Amazon, the largest bookseller in the world, is locked in a struggle with Hachette, one of the biggest publishers. Amazon has prolonged shipping time, taken away the option to “pre-order” new releases, and eliminated the one-click option for purchasing Hachette books. And the feud has no end in sight. Bob talks to Brad Stone, author of The Everything Store: Jeff Bezos and the Age of Amazon, about what it all means.
BOB GARFIELD: Amazon, the largest bookseller in the world, is locked in a struggle with Hachette, one of the biggest publishers. And Amazon has, shall we say, maximized its leverage. It’s prolonged shipping times, taken away the option to preorder new releases and eliminated the one-click option for purchasing Hachette books. Such Hachette authors as Scott Turow and James Patterson are furious, and some readers, too, are disgruntled.
Amid the uproar, Amazon released a statement on Tuesday which said it has the right to seek the most favorable terms from vendors, and it invited frustrated customers, in the meantime, to, quote, “purchase a new or used version from one of our third-party sellers or from one of our competitors.”
Brad Stone is the author of author of The Everything Store: Jeff Bezos and the Age of Amazon. Brad, welcome back to OTM.
BRAD STONE: Thank you, Bob.
BOB GARFIELD: Let’s begin by declaring our various conflicts of interest. [LAUGHS]

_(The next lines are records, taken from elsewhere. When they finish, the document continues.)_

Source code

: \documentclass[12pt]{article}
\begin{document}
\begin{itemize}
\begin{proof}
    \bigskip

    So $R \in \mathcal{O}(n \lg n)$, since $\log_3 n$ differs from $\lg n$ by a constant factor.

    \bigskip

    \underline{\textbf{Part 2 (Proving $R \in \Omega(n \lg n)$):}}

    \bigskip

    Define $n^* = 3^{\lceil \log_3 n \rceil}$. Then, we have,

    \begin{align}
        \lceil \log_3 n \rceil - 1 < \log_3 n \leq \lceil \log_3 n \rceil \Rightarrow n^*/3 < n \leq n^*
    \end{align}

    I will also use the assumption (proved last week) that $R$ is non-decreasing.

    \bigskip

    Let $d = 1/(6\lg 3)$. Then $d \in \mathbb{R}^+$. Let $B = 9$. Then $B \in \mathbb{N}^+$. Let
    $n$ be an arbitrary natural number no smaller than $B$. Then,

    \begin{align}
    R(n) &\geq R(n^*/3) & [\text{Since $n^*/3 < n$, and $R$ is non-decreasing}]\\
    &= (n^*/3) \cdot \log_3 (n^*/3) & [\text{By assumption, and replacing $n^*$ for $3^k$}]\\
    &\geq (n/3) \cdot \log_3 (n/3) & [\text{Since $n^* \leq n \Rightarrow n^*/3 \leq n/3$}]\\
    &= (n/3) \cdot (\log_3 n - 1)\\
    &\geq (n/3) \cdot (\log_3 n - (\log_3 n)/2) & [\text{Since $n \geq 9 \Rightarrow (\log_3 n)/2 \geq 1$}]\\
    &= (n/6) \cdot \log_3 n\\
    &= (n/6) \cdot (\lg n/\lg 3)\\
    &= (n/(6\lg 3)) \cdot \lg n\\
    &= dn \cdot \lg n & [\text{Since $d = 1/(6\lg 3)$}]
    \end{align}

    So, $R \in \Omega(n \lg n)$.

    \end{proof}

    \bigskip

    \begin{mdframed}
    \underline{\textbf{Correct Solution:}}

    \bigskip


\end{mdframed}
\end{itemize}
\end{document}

Amazon’s imprint, Thomas & Mercer, is publisher of my novel, Hachette is publisher of your book about Amazon. [LAUGHS] So we're, neither of us, exactly disinterested parties.
BRAD STONE: That’s right, and it’s a great irony. A book that is at least in part about Amazon’s touch negotiating tactics is now, in some way, affected by those tactics.
BOB GARFIELD: The other salient fact is that while Amazon is extremely beloved by consumers, for price and convenience and world-class customer service, it’s pretty widely behated by authors, publishers [LAUGHS] and other vendors who have to do business with it. Why is that?
BRAD STONE: Why do publishers dislike Amazon? It’s because [LAUGHS] for the last 10 years they’ve been beaten with increasingly large sticks, as Amazon seeks to change the terms of business that tilt the playing field in favor of e-books. You know, they want to stock less physical books, that Amazon doesn’t want old copies of books sittin’ in its warehouses, taking up space. And every time the contracts between the big publishers and Amazon come due - and one came due this spring between Hachette and Amazon – Amazon seeks to change the terms. They say that they’re trying to create a more kind of future- forward arrangement to push the industry in the direction of digital, to create a better arrangement for its customers over the long term.
But the publishers don’t see it that way. They see, you know, Amazon taking more margin, changing the playing field and putting more pressure on their other partners.
So, you know, when a Hachette looks at this deal, it's trying to protect, you know, Barnes & Noble, which, as we all know, is kind of teetering, and independent bookstores which have been under assault for 20 years. So we’ve seen a kind of steady increasing of hostilities between Hachette and Amazon over the last three months.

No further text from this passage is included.